Each of the three C.’s had turned the handle of the drawing-room door many times to see whether by chance Mrs. Wilmington had just this once not remembered to lock it. But she always had. And their interest in the room had steadily grown. And now here was another wet day, just the day for examining golden Chinamen and looking at yourself in convex mirrors; and the room was locked up so that no one could enjoy these advantages.
Rupert was still in bed, the doctor had decided against measles; but the feverish cold which had given rise to the measle idea was still too bad for Rupert to be anywhere but where he was. And the others were only allowed to see him for a few minutes at a time. Mrs. Wilmington had, so Harriet explained, ‘taken to the new young gentleman in a way you’d hardly believe,’ and was spending the afternoon reading Masterman Ready to him after a baffled attempt to read him Eric, or Little by Little, which she fetched from her own room on purpose, and which Rupert stopped his ears with his fingers rather than listen to.
‘It is the time,’ said Charlotte; ‘there is a time in the affairs of men that they call the Nick. And this is it. Let’s try to get in. The Wilmington is safely out of the way. Let’s!’

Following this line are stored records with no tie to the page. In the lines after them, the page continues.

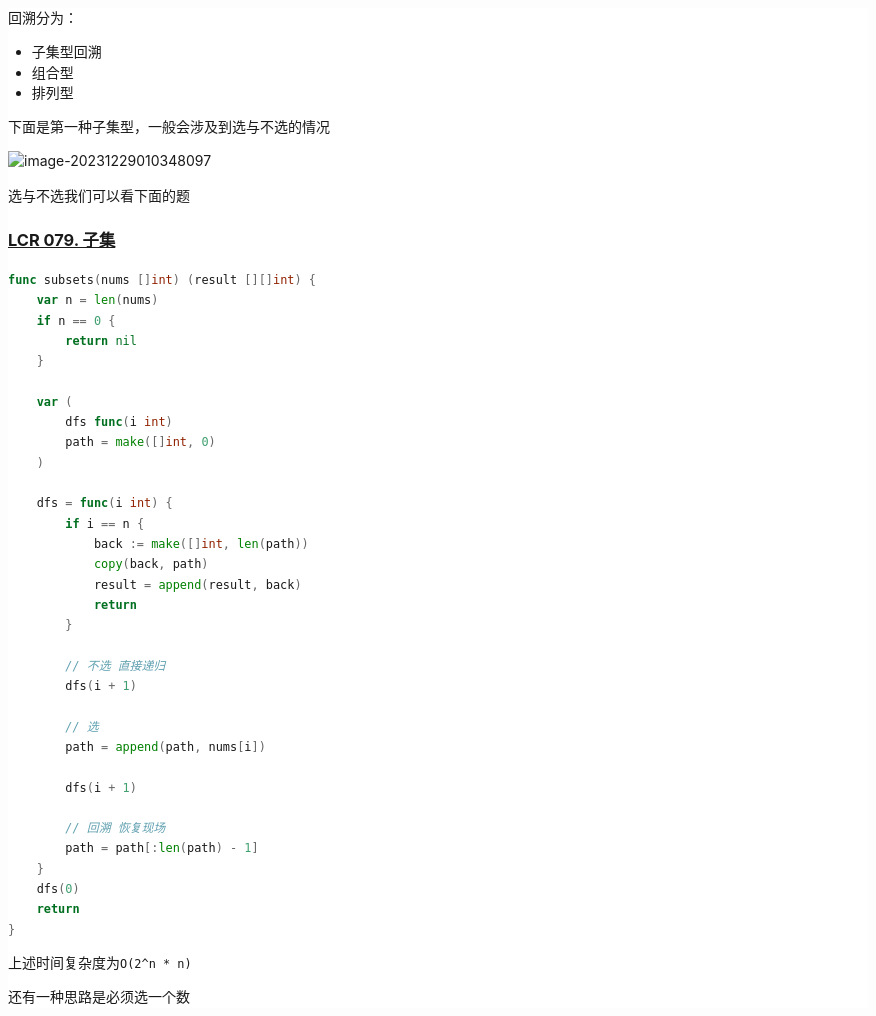 回溯分为：

- 子集型回溯
- 组合型
- 排列型

下面是第一种子集型，一般会涉及到选与不选的情况

![image-20231229010348097](https://cdn.fengxianhub.top/resources-master/image-20231229010348097.png)

选与不选我们可以看下面的题

### [LCR 079. 子集](https://leetcode.cn/problems/TVdhkn/)

```go
func subsets(nums []int) (result [][]int) {
    var n = len(nums)
    if n == 0 {
        return nil
    }

    var (
        dfs func(i int)
        path = make([]int, 0)
    )

    dfs = func(i int) {
        if i == n {
            back := make([]int, len(path))
            copy(back, path)
            result = append(result, back)
            return
        }

        // 不选 直接递归
        dfs(i + 1)

        // 选
        path = append(path, nums[i])

        dfs(i + 1)

        // 回溯 恢复现场
        path = path[:len(path) - 1]
    }
    dfs(0)
    return
}
```

上述时间复杂度为`O(2^n * n)`

还有一种思路是必须选一个数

‘Yes, let’s,’ said Charles.
‘No, don’t let’s,’ said Caroline. ‘The Uncle mightn’t want us to. Perhaps compliments to us aren’t the real reason. Perhaps there’s some wonderful secret kept in there, known only to the head of the house and his faithful Wilmington. The Uncle’s been so jolly decent. Let’s ask the Wilmington for the key.’
The others laughed, and Charles said, ‘You know well enough that’s no earthly.’
Caroline did not think there could be a secret, because the Uncle was now a member of the Royal Order of the Secret Rose, whose unchangeable motto was ‘halves in all secrets.’
‘So if there’d been anything like that he’d have told us without preservation,’ Charles added. ‘Yes, I agree with Caro.’
‘And,’ said Charlotte, ‘I don’t see – Oh, I say, I’ve got an idea! Let’s have another hunt for that second book the Lady in the picture’s got under her elbow. We really ought to find it. It’s a sacred duty we owe the Uncle for being so decent about Rupert.’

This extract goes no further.